How to overcome lactic acid
But what you really want to know is how you can avoid that burning pain when you are working out. And the answer is simple: work out more. While it might seem counterproductive to workout more, what you need to do is effectively ‘teach’ your muscles to handle lactic acid in a more effective way. However, you want to do this is a controlled fashion so that you’re not hurting each time you walk in the door.
You can start to build up a resistance to lactic acid by working out at a medium intensity during your workouts. This means that you are working just hard enough to get your heart pumping fast and your lungs working a little harder.
You might measure this by how much you can talk as you are working out – which should be in incomplete sentences, though you can still talk. As you build up your muscular and aerobic capacity, your body will be able to handle higher levels of lactic acid and thus reduce the amount of pain that you might feel.

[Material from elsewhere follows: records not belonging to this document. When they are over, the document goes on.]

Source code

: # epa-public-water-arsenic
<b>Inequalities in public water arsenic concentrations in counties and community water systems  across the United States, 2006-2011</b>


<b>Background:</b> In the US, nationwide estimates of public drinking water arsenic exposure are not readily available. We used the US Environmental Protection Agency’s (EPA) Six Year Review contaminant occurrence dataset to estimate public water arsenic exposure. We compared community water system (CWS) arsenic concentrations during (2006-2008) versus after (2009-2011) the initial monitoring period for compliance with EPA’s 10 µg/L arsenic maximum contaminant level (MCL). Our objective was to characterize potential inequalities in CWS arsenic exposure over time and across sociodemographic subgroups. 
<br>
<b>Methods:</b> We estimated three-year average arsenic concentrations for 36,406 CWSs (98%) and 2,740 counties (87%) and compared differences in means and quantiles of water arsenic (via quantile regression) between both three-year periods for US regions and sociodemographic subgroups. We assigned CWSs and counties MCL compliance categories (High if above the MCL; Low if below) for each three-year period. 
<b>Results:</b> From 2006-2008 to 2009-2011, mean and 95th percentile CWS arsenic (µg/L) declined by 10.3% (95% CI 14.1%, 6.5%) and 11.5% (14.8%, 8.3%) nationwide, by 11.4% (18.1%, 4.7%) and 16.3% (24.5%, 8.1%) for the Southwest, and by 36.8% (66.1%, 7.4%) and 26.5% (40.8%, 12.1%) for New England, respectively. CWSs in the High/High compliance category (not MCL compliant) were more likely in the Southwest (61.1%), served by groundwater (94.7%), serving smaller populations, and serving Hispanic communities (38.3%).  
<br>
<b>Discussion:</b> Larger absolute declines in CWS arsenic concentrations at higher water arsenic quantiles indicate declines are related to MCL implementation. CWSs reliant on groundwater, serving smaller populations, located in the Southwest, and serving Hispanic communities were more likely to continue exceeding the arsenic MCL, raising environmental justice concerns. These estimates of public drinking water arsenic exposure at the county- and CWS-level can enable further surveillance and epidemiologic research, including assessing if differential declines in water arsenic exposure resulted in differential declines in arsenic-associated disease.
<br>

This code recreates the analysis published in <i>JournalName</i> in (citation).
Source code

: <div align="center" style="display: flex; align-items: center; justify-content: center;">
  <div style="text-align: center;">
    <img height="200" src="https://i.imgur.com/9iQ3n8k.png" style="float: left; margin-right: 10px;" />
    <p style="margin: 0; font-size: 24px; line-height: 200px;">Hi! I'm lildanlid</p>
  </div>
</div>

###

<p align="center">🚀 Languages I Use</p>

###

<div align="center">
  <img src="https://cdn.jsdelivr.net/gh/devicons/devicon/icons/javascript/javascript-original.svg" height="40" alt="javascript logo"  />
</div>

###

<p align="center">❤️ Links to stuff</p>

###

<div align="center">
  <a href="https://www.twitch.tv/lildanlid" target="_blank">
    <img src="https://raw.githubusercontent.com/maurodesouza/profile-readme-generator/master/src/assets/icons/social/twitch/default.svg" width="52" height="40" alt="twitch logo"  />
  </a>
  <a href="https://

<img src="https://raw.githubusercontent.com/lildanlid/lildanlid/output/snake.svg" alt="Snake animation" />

Learn how to control lactic acid
You don’t necessarily have to feel the burn in order to have a good workout; you can learn how to control the lactic acid effect in your body and maximize your workout time.
*Lactic Acid Update*
For nearly a century, athletes and physiologists have considered lactic acid a principal cause of weariness during high intensity exercise and it has been referred to as a “waste product” of muscle metabolism.
But now this way of thinking is being challenged, because scientists have learned that the lactic acid we generate during exercise is not a source of fatigue but in fact helps to prevent it. Lactic acid is in fact an ally during intense exercise. It does a great deal to keep the body going during intense exercise.
Besides being modified back into a fuel source, when hydrogen begins to accumulate, lactate transports it out of the working muscle cells and aids to shield or offset its negative consequences.
The real cause of such delayed onset muscle soreness (DOMS) is now thought to be inflammation caused by damage to muscle cells, which repair themselves after a few days.